# Minty Spaceliner



## Euphman06 (Dec 21, 2019)

This one is local to me...price tag is 1k... no thanks, but she is pretty with original paperwork to boot.


----------



## SteveF (Dec 21, 2019)

It's missing the rack light just like they all seem to be. There's a really nice reproduction of the light on Ebay. A fellow caber is making them. It's a great option for those who are missing the light on their bikes since the original is so difficult to find.


----------



## Saving Tempest (Dec 21, 2019)

Who might that be?


----------



## SteveF (Dec 21, 2019)

Saving Tempest said:


> Who might that be?




Shawnatvintagespokes


----------



## Saving Tempest (Dec 21, 2019)

I have a Flightliner and that's apparently a different rack version.


----------



## SteveF (Dec 21, 2019)

There were a few different rack styles. I have an amc flightliner with a rack and no reflectors. Also have a spaceliner with the round light in the rack.


----------



## Saving Tempest (Dec 21, 2019)

I don't see any listings for one at this time either.


----------



## SteveF (Dec 21, 2019)

On Ebay? I'll look and see if I can find it. I'll share the link if and when I do.


----------



## SteveF (Dec 21, 2019)

Rear rack complete working light and lens for vintage Spaceliner bicycle   | eBay
					

It includes a battery box, switch, and 3V LED bulb that uses 2 AA batteries (batteries not included).

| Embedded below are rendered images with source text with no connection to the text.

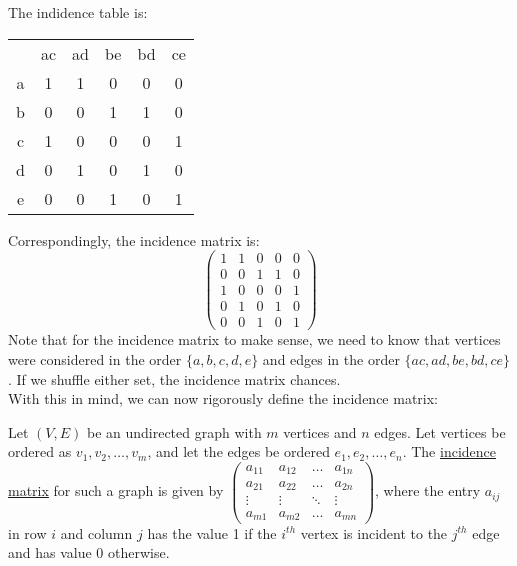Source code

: \documentclass[10pt]{article}
\begin{document}
\begin{description}
\begin{figure}[h!]
		\end{figure}
		\item The indidence table is:
		\begin{table}[h!]
			\centering
			\begin{tabular}{c|ccccc}
				& ac & ad & be & bd & ce \\ \cline{1-6}
				a & 1 & 1 & 0 & 0 & 0 \\
				b & 0 & 0 & 1 & 1 & 0 \\
				c & 1 & 0 & 0 & 0 & 1 \\
				d & 0 & 1 & 0 & 1 & 0 \\
				e & 0 & 0 & 1 & 0 & 1 \\
			\end{tabular}
		\end{table}
		\item Correspondingly, the incidence matrix is:
		\[ \left( \begin{array}{ccccc}
		1 & 1 & 0 & 0 & 0 \\
		0 & 0 & 1 & 1 & 0 \\
		1 & 0 & 0 & 0 & 1 \\
		0 & 1 & 0 & 1 & 0 \\
		0 & 0 & 1 & 0 & 1 \end{array} \right)\] 
		Note that for the incidence matrix to make sense, we need to know that vertices were considered in the order $\{a, b, c, d, e\}$ and edges in the order $\{ac, ad, be, bd, ce\}$. If we shuffle either set, the incidence matrix chances. \\
		With this in mind, we can now rigorously define the incidence matrix:
		\item[Definition:] Let $(V, E)$ be an undirected graph with $m$ vertices and $n$ edges. Let vertices be ordered as $v_1, v_2,\dots, v_m$, and let the edges be ordered $e_1, e_2, \dots, e_n$. The \underline{incidence matrix} for such a graph is given by $\left( \begin{array}{cccc}
			a_{11} & a_{12} & \dots & a_{1n} \\
			a_{21} & a_{22} & \dots & a_{2n} \\
			\vdots & \vdots & \ddots & \vdots \\
			a_{m1} & a_{m2} & \dots & a_{mn} \end{array} \right)$, where the entry $a_{ij}$ in row $i$ and column $j$ has the value 1 if the $i^{th}$ vertex is incident to the $j^{th}$ edge and has value 0 otherwise. \\

\end{description}
\end{document}
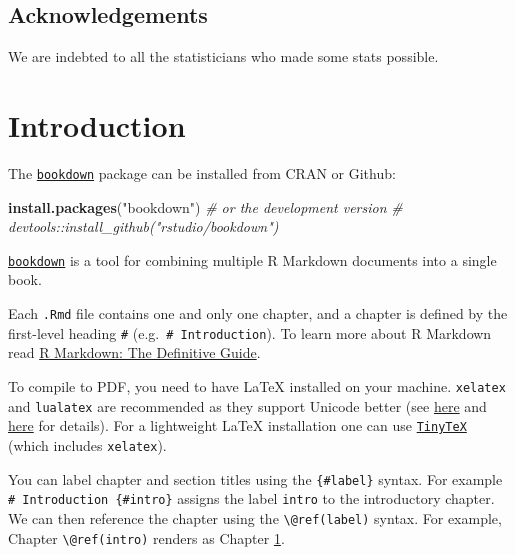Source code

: \documentclass[
]{book}
\newenvironment{Shaded}{\begin{snugshade}}{\end{snugshade}}
\newcommand{\CommentTok}[1]{\textcolor[rgb]{0.56,0.35,0.01}{\textit{#1}}}
\newcommand{\KeywordTok}[1]{\textcolor[rgb]{0.13,0.29,0.53}{\textbf{#1}}}
\newcommand{\NormalTok}[1]{#1}
\newcommand{\StringTok}[1]{\textcolor[rgb]{0.31,0.60,0.02}{#1}}
\theoremstyle{definition}
\theoremstyle{definition}
\theoremstyle{definition}
\theoremstyle{remark}
\begin{document}
\hypertarget{acknowledgements}{%
\section*{Acknowledgements}\label{acknowledgements}}

We are indebted to all the statisticians who made some stats possible.

\hypertarget{intro}{%
\chapter{Introduction}\label{intro}}

The \href{https://bookdown.org/yihui/bookdown/}{\texttt{bookdown}} package can be installed from CRAN or Github:

\begin{Shaded}
\begin{Highlighting}[]
\KeywordTok{install.packages}\NormalTok{(}\StringTok{"bookdown"}\NormalTok{)}
\CommentTok{# or the development version}
\CommentTok{# devtools::install_github("rstudio/bookdown")}
\end{Highlighting}
\end{Shaded}

\href{https://bookdown.org/yihui/bookdown/}{\texttt{bookdown}} is a tool for combining multiple R Markdown documents into a single book.

Each \texttt{.Rmd} file contains one and only one chapter, and a chapter is defined by the first-level heading \texttt{\#} (e.g.~\texttt{\#\ Introduction}).
To learn more about R Markdown read \href{https://bookdown.org/yihui/rmarkdown/}{R Markdown: The Definitive Guide}.

To compile to PDF, you need to have LaTeX installed on your machine. \texttt{xelatex} and \texttt{lualatex} are recommended as they support Unicode better
(see \href{https://tex.stackexchange.com/questions/3393/what-is-xetex-exactly-and-why-should-i-use-it}{here} and \href{https://tex.stackexchange.com/questions/36/differences-between-luatex-context-and-xetex}{here} for details).
For a lightweight LaTeX installation one can use \href{https://yihui.org/tinytex/}{\texttt{TinyTeX}} (which includes \texttt{xelatex}).

You can label chapter and section titles using the \texttt{\{\#label\}} syntax. For example \texttt{\#\ Introduction\ \{\#intro\}} assigns the label \texttt{intro} to the introductory chapter.
We can then reference the chapter using the \texttt{\textbackslash{}@ref(label)} syntax. For example, Chapter \texttt{\textbackslash{}@ref(intro)} renders as Chapter \ref{intro}.
\end{document}

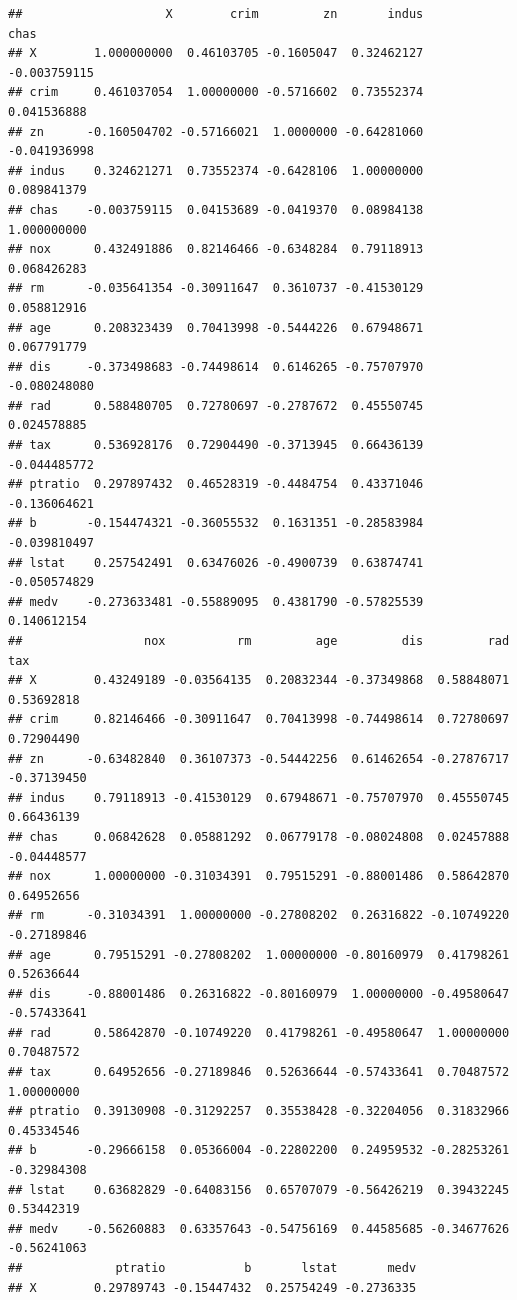 \documentclass[]{ctexbook}
\begin{document}
\begin{lstlisting}
##                    X        crim         zn       indus         chas
## X        1.000000000  0.46103705 -0.1605047  0.32462127 -0.003759115
## crim     0.461037054  1.00000000 -0.5716602  0.73552374  0.041536888
## zn      -0.160504702 -0.57166021  1.0000000 -0.64281060 -0.041936998
## indus    0.324621271  0.73552374 -0.6428106  1.00000000  0.089841379
## chas    -0.003759115  0.04153689 -0.0419370  0.08984138  1.000000000
## nox      0.432491886  0.82146466 -0.6348284  0.79118913  0.068426283
## rm      -0.035641354 -0.30911647  0.3610737 -0.41530129  0.058812916
## age      0.208323439  0.70413998 -0.5444226  0.67948671  0.067791779
## dis     -0.373498683 -0.74498614  0.6146265 -0.75707970 -0.080248080
## rad      0.588480705  0.72780697 -0.2787672  0.45550745  0.024578885
## tax      0.536928176  0.72904490 -0.3713945  0.66436139 -0.044485772
## ptratio  0.297897432  0.46528319 -0.4484754  0.43371046 -0.136064621
## b       -0.154474321 -0.36055532  0.1631351 -0.28583984 -0.039810497
## lstat    0.257542491  0.63476026 -0.4900739  0.63874741 -0.050574829
## medv    -0.273633481 -0.55889095  0.4381790 -0.57825539  0.140612154
##                 nox          rm         age         dis         rad         tax
## X        0.43249189 -0.03564135  0.20832344 -0.37349868  0.58848071  0.53692818
## crim     0.82146466 -0.30911647  0.70413998 -0.74498614  0.72780697  0.72904490
## zn      -0.63482840  0.36107373 -0.54442256  0.61462654 -0.27876717 -0.37139450
## indus    0.79118913 -0.41530129  0.67948671 -0.75707970  0.45550745  0.66436139
## chas     0.06842628  0.05881292  0.06779178 -0.08024808  0.02457888 -0.04448577
## nox      1.00000000 -0.31034391  0.79515291 -0.88001486  0.58642870  0.64952656
## rm      -0.31034391  1.00000000 -0.27808202  0.26316822 -0.10749220 -0.27189846
## age      0.79515291 -0.27808202  1.00000000 -0.80160979  0.41798261  0.52636644
## dis     -0.88001486  0.26316822 -0.80160979  1.00000000 -0.49580647 -0.57433641
## rad      0.58642870 -0.10749220  0.41798261 -0.49580647  1.00000000  0.70487572
## tax      0.64952656 -0.27189846  0.52636644 -0.57433641  0.70487572  1.00000000
## ptratio  0.39130908 -0.31292257  0.35538428 -0.32204056  0.31832966  0.45334546
## b       -0.29666158  0.05366004 -0.22802200  0.24959532 -0.28253261 -0.32984308
## lstat    0.63682829 -0.64083156  0.65707079 -0.56426219  0.39432245  0.53442319
## medv    -0.56260883  0.63357643 -0.54756169  0.44585685 -0.34677626 -0.56241063
##             ptratio           b       lstat       medv
## X        0.29789743 -0.15447432  0.25754249 -0.2736335

\end{lstlisting}
\end{document}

The last photo shows the Spaceliner model and rack that this light goes on.



					rover.ebay.com


----------



## Euphman06 (Feb 8, 2020)

Whats the market on these like?


----------



## piercer_99 (Feb 8, 2020)

Euphman06 said:


> Whats the market on these like?



not 1,000.

Maybe half of that, if you get lucky.


----------



## Euphman06 (Feb 8, 2020)

That's what I was thinking


----------